AnandTech's Journal
 
[Most Recent Entries] [Calendar View]

Sunday, February 5th, 2017

    Time Event
    6:00p
    NVIDIA Announces Quadro P4000, P2000, P1000, P600, & P400 - Finishing the Quadro Pascal Refresh

    Alongside today’s big announcement of the GP100-powered Quadro GP100, NVIDIA is also announcing a sizable refresh to the rest of the Quadro family today at SOLIDWORKS World. Along with the Quadro GP100, altogether NVIDIA is announcing six new Quadro Pascal cards today, joining the two existing Pascal cards and finishing the rest of the Quadro family Pascal refresh.

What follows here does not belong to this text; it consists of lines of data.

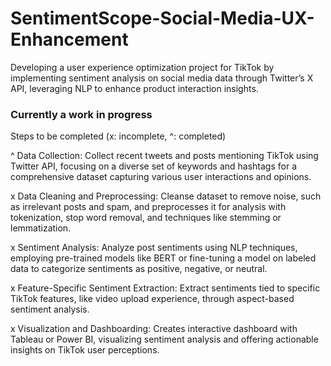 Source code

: # SentimentScope-Social-Media-UX-Enhancement
Developing a user experience optimization project for TikTok by implementing sentiment analysis on social media data through Twitter’s X API, leveraging NLP to enhance product interaction insights.

### Currently a work in progress ###

Steps to be completed (x: incomplete, ^: completed)

^ Data Collection: Collect recent tweets and posts mentioning TikTok using Twitter API, focusing on a diverse set of keywords and hashtags for a comprehensive dataset capturing various user interactions and opinions.

x Data Cleaning and Preprocessing: Cleanse dataset to remove noise, such as irrelevant posts and spam, and preprocesses it for analysis with tokenization, stop word removal, and techniques like stemming or lemmatization.

x Sentiment Analysis: Analyze post sentiments using NLP techniques, employing pre-trained models like BERT or fine-tuning a model on labeled data to categorize sentiments as positive, negative, or neutral.

x Feature-Specific Sentiment Extraction: Extract sentiments tied to specific TikTok features, like video upload experience, through aspect-based sentiment analysis.

x Visualization and Dashboarding: Creates interactive dashboard with Tableau or Power BI, visualizing sentiment analysis and offering actionable insights on TikTok user perceptions.
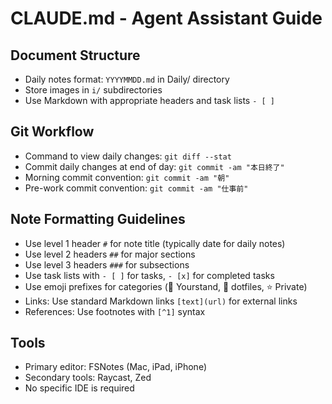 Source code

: # CLAUDE.md - Agent Assistant Guide

## Document Structure
- Daily notes format: `YYYYMMDD.md` in Daily/ directory
- Store images in `i/` subdirectories 
- Use Markdown with appropriate headers and task lists `- [ ]`

## Git Workflow
- Command to view daily changes: `git diff --stat`
- Commit daily changes at end of day: `git commit -am "本日終了"`
- Morning commit convention: `git commit -am "朝"`
- Pre-work commit convention: `git commit -am "仕事前"`

## Note Formatting Guidelines
- Use level 1 header `#` for note title (typically date for daily notes)
- Use level 2 headers `##` for major sections
- Use level 3 headers `###` for subsections
- Use task lists with `- [ ]` for tasks, `- [x]` for completed tasks
- Use emoji prefixes for categories (🔵 Yourstand, 🔴 dotfiles, ⭐️ Private)
- Links: Use standard Markdown links `[text](url)` for external links
- References: Use footnotes with `[^1]` syntax

## Tools
- Primary editor: FSNotes (Mac, iPad, iPhone)
- Secondary tools: Raycast, Zed
- No specific IDE is required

    As we’ve already covered the Pascal Quadro family feature set in some detail with the Quadro P6000 launch, I won’t go over it in great depth here. But at a high level Pascal and the cards based on it bring with them a few core improvements over previous generation Maxwell and Kepler cards. This includes much greater performance thanks to the smaller 16nm manufacturing process and resulting wider GPUs, single-port support for 5K@60Hz monitors thanks to DisplayPort 1.4, and Simultaneous Multi-Projection (SMP) for VR.

    Moving on to the products then, the five cards covered here are being launched to replace their Maxwell M-series cards in the same segments. Over the years NVIDIA has worked out a distinct price/feature/TDP structure to their Quadro lineup, with this latest generation of cards meant to slot right into that.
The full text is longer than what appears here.